Los tiranos y el sistema que ellos representan, han destruido a miles de compatriotas y son también responsables del desastre ecológico que puede sobrevenir. No hace falta que reitere la inmensa cantidad de negociados que se han realizado usando y abusando de nuestra pródiga naturaleza.

Todo esto es poco. La culpa más horrible es la de haberse constituido en amos de la muerte. Han asesinado a muchos en cuerpo y alma, y han aniquilado las conciencias. Han matado en dos generaciones la oportunidad de soñar y de hacer el bien sin mirar a quién. Como los ladrones que entran a las casas con el material que deja dormidos a los habitantes para proceder al desvalijamiento, nos han anestesiado. Han impedido que reaccionáramos con legítima ira, que asumiéramos la defensa de los desvalidos y de los prisioneros.

Perdonar es divino. Hay que perdonar. Mas el perdón no siempre excluye castigos ejemplares. Debemos ser bondadosos, generosos, pero no estúpidos.

  —51→  

Supongamos que un feroz tigre se ha comido a veinticinco animalitos. Lo encerraremos para posibilitar la supervivencia de los demás animales que todavía están vivos. Si con ferocidad el tigre se ensaña y sigue devorando manos y pies de los que se acercan a su jaula, tendremos que apartarlo definitivamente del lugar. Si transcurrido el tiempo, ya viejecito y sin aliento, el tigre tantea el regreso, seguido de cerca de muchos tigrecitos con sus mismos instintos y ya entrenados con similares mañas y recursos de fuerza... ¿cuál será la actitud de los otros animales? ¿Defensiva o agresiva?

El miedo y el peligro son los dos signos que impulsan, en reflejo condicionado, al movimiento de ataque. Cuentan que los humanos, en otras épocas, eran mucho más inteligentes y astutos que los animales, y que sabían protegerse sin disparar una sola flecha...

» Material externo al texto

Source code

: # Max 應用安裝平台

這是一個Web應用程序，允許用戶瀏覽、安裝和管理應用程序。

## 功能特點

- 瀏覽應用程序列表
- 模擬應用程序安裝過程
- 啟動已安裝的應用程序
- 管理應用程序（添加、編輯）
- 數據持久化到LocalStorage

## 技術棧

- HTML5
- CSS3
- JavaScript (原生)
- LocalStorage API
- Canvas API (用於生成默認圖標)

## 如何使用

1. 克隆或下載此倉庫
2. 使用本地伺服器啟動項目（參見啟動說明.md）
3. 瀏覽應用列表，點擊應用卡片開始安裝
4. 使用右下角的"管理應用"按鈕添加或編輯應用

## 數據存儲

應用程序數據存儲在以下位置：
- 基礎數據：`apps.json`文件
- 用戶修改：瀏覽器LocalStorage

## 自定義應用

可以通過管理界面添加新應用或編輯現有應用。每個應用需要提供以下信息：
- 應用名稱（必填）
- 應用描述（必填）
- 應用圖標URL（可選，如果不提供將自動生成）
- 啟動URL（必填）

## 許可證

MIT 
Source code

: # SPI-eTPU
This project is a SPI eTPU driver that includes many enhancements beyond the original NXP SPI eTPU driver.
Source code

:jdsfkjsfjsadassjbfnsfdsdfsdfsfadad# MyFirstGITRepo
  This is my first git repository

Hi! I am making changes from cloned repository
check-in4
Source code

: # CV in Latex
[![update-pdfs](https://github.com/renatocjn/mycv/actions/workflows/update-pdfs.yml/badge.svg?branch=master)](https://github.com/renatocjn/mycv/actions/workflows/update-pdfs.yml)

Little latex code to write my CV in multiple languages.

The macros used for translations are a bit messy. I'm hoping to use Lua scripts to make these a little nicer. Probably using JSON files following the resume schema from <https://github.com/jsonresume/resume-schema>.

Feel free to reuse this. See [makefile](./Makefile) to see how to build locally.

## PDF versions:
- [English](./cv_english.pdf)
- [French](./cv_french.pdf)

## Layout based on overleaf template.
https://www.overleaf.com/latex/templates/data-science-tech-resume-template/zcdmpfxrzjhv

ArribaAbajoAtenti, funcionarios públicos

Una disposición del Poder Ejecutivo prohibió a los funcionarios públicos participar en actos proselitistas en horas de trabajo. Revisemos los probables casos que se presentarán:

Si es que es el tío del amigo de la vecina el que nos consiguió el carguito, será nuestro deber retribuirle tan amable atención -sobre todo teniendo en cuenta que éramos carpinteros y de la noche a la mañana nos convertimos en jefes de computación de la sección Registros y Afines-. A hacer hurras, entonces, a como dé lugar.

¿Cómo justificar la ausencia en el puesto de trabajo? Las opciones son variadas:

  —52→  
  • Estuve con permiso.
  • Fue mi día libre.
  • Llovió y no hubo colectivo.
  • Usufructué mis vacaciones.
  • Se clausuró la ruta.
  • Mi abuela se murió.
  • Se pinchó la rueda de mi auto.
  • El bebé tuvo diarrea.
  • Mi vecino me pidió un favor y no pude llegar a hora.
  • Nde, ocurrió un accidente de tránsito horrible. No hubo agua y no podía venir sucio.
  • Demasiado me dolía la muela.
  • Se me rompió la llave de la puerta en la cerradura, y no pude salir de casa.
  • Por último, el curandero correligionario y coimero puede proveer un certificado en el que conste la grave dolencia que nos aquejó durante tres días (porque los dos posteriores a la asamblea del partido fueron destinados a espantar la resaca).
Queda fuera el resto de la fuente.